Roughly speaking, a type M models the concept of a Matrix if each
object m of that type supports access of elements using the syntax
m(i, j). There are a bunch of class-scope typedefs and constants
required of a model, too, but they aren't really relevant here, except
to say that they are of course known at compile time (which helps with
TMP).

Now, if P and Q are each of a type that models the Matrix concept, and
v is of a type that models the Vector concept, then the usual C++
precedence and associativity rules make the following calculation less
efficient than it needs to be:

P * Q * v

as it is equivalent to (P * Q) * v, rather than P * (Q * v), which
would involve fewer arithmetic operations. So what I've done is to
have the operation P * Q create an object of type
delayed_matrix_multiply<typeof(P), typeof(Q)>, which is also a model
of the Matrix concept, that simply references P and Q and does not
perform any multiplication at the point of construction.

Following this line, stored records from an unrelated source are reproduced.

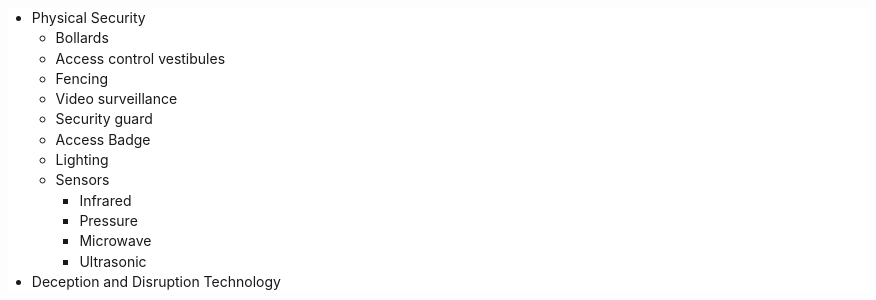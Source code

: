 - Physical Security
	- Bollards
	- Access control vestibules
	- Fencing
	- Video surveillance
	- Security guard
	- Access Badge
	- Lighting
	- Sensors
		- Infrared
		- Pressure
		- Microwave
		- Ultrasonic
- Deception and Disruption Technology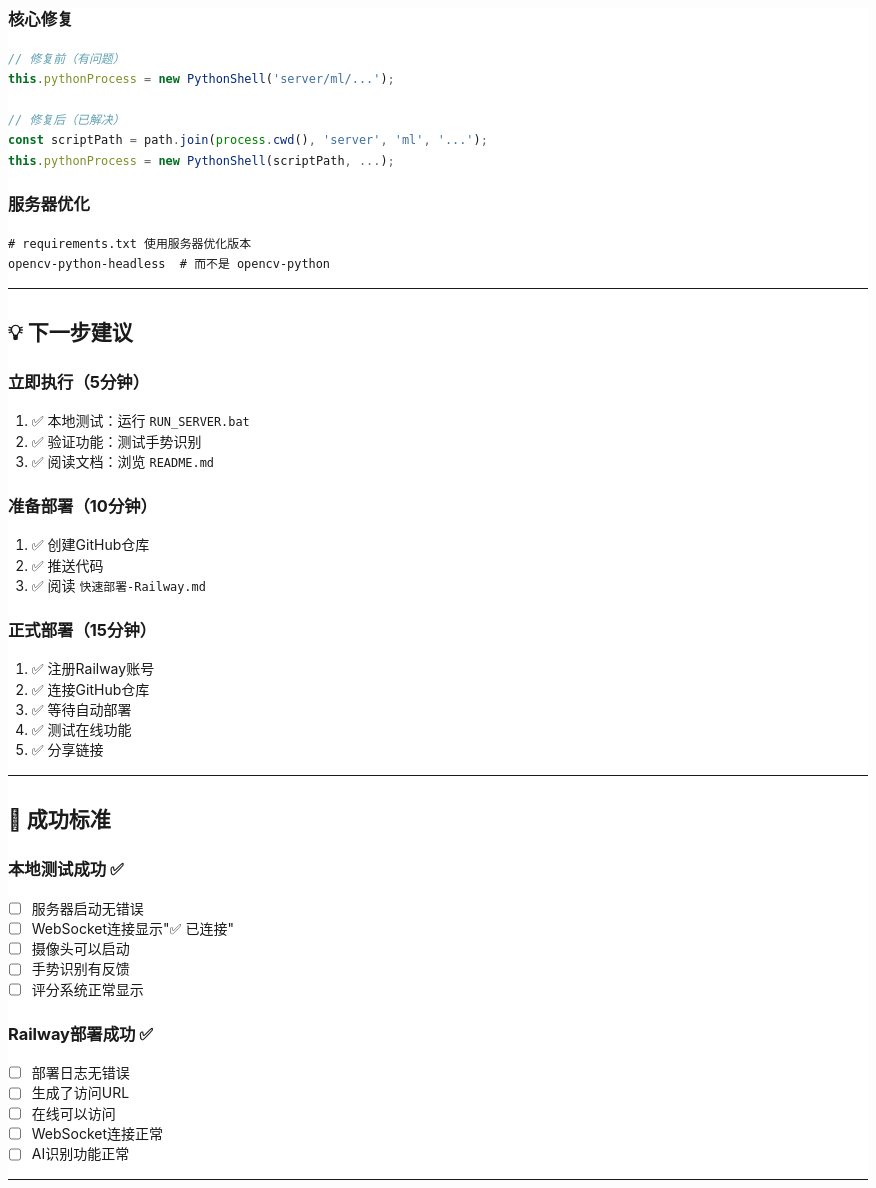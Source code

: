 ### 核心修复
```typescript
// 修复前（有问题）
this.pythonProcess = new PythonShell('server/ml/...');

// 修复后（已解决）
const scriptPath = path.join(process.cwd(), 'server', 'ml', '...');
this.pythonProcess = new PythonShell(scriptPath, ...);
```

### 服务器优化
```txt
# requirements.txt 使用服务器优化版本
opencv-python-headless  # 而不是 opencv-python
```

---

## 💡 下一步建议

### 立即执行（5分钟）
1. ✅ 本地测试：运行 `RUN_SERVER.bat`
2. ✅ 验证功能：测试手势识别
3. ✅ 阅读文档：浏览 `README.md`

### 准备部署（10分钟）
1. ✅ 创建GitHub仓库
2. ✅ 推送代码
3. ✅ 阅读 `快速部署-Railway.md`

### 正式部署（15分钟）
1. ✅ 注册Railway账号
2. ✅ 连接GitHub仓库
3. ✅ 等待自动部署
4. ✅ 测试在线功能
5. ✅ 分享链接

---

## 🎯 成功标准

### 本地测试成功 ✅
- [ ] 服务器启动无错误
- [ ] WebSocket连接显示"✅ 已连接"
- [ ] 摄像头可以启动
- [ ] 手势识别有反馈
- [ ] 评分系统正常显示

### Railway部署成功 ✅
- [ ] 部署日志无错误
- [ ] 生成了访问URL
- [ ] 在线可以访问
- [ ] WebSocket连接正常
- [ ] AI识别功能正常

---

If a delayed_matrix_multiply<> is multiplied with a vector, the code
knows to take the referenced "right hand side" of the
delayed_matrix_multiply<> (Q in the example) and multiply with the
vector before multiplying in the referenced "left hand side" (P in the
example).

This seems to be working nicely, including cases where there are more
than two matrices involved (though I confess I haven't benchmarked any
of this, yet). There are some extensions to be made, such as
"optimising the associativity" in the general case of arbitrary
chained matrix multiplication (see
http://en.wikipedia.org/wiki/Chain_matrix_multiplication
for example). But with a little more effort I think I can obtain the
optimal sequence of multiplications at compile-time with a generous
sprinkling of TMP. However, a problem arises here. Consider:

// P, Q and R are each of a type that models the Matrix concept.
// matrix<> does too.
matrix<double, 4, 4> S(P * Q * R); // note: no vector involved

This calculation will generate a
delayed_matrix_multiply<delayed_matrix_multiply<M1, M2>, M3>, which is
then used to construct S. This constructor simply fills its internal
array by accessing the elements of (P * Q * R) via the (i, j) syntax.
But here, identical calculations are performed multiple times[1], as
each element access essentially involves performing a large number of
inner products of rows with columns. Not good.

I'm wondering if anyone can see a way of working around this
inefficiency? Or should I just go back to doing things the easy way
and use brackets to manually affect associativity?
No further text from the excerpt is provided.